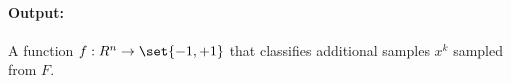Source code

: 

\paragraph{Output:}
A function $f: R^n \to \set{-1,+1}$ that classifies additional samples ${x^k}$ sampled from $F$.

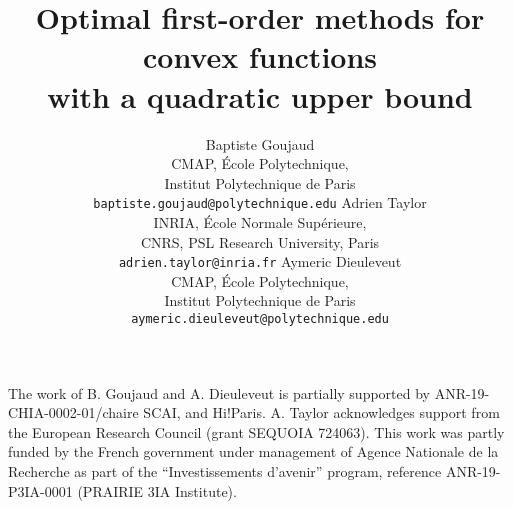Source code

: \documentclass{article}
\title{Optimal first-order methods for convex functions \\ with a quadratic upper bound}
\author{%
    Baptiste Goujaud\\
    CMAP, École Polytechnique, \\ Institut Polytechnique de Paris \\
    \texttt{baptiste.goujaud@polytechnique.edu}
    \And
    Adrien Taylor \\
    INRIA, École Normale Supérieure, \\ CNRS, PSL Research University, Paris \\
    \texttt{adrien.taylor@inria.fr}
    \And
    Aymeric Dieuleveut \\
    CMAP, École Polytechnique, \\ Institut Polytechnique de Paris \\ \texttt{aymeric.dieuleveut@polytechnique.edu}
}
\begin{document}

\maketitle




\begin{ack}
    The work of B. Goujaud and A. Dieuleveut is partially supported by ANR-19-CHIA-0002-01/chaire SCAI, and Hi!Paris. A. Taylor acknowledges support from the European Research Council (grant SEQUOIA 724063). This work was partly funded by the French government under management of Agence Nationale de la Recherche as part of the ``Investissements d’avenir'' program, reference ANR-19-P3IA-0001 (PRAIRIE 3IA Institute).
\end{ack}

% 

% 





\end{document}
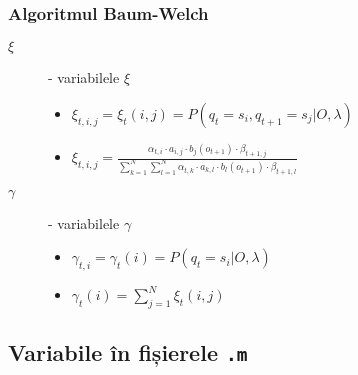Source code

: \documentclass[12pt]{article}
\begin{document}
\subsubsection{Algoritmul Baum-Welch}
\label{sec:baum-welch-not}

\begin{description}
\item[$\xi$] - variabilele $\xi$
  \begin{itemize}
  \item $\xi_{t,i,j} = \xi_t(i,j) = P(q_t=s_i,q_{t+1}=s_j \vert O,
    \lambda)$
  \item $\xi_{t,i,j} = \frac{\alpha_{t,i}\cdot a_{i,j} \cdot b_j(o_{t+1}) \cdot
		        \beta_{t+1,j}}{
		        \displaystyle\sum_{k=1}^{N}\displaystyle\sum_{l=1}^{N}
		        \alpha_{t,k}\cdot a_{k,l} \cdot b_l(o_{t+1}) \cdot
		        \beta_{t+1,l}}$
  \end{itemize}
\item[$\gamma$] - variabilele $\gamma$
  \begin{itemize}
  \item $\gamma_{t,i} = \gamma_t(i) = P(q_t = s_i \vert O, \lambda)$
  \item $\gamma_t(i) = \displaystyle\sum_{j=1}^{N}\xi_t(i,j)$
  \end{itemize}
\end{description}

\subsection{Variabile în fișierele \texttt{.m}}
\label{sec:m-variables}
\end{document}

....

### Task to complete
Only a number should be returned: how many lines in the material contain "CMAP"?

### Solution to the exercise
2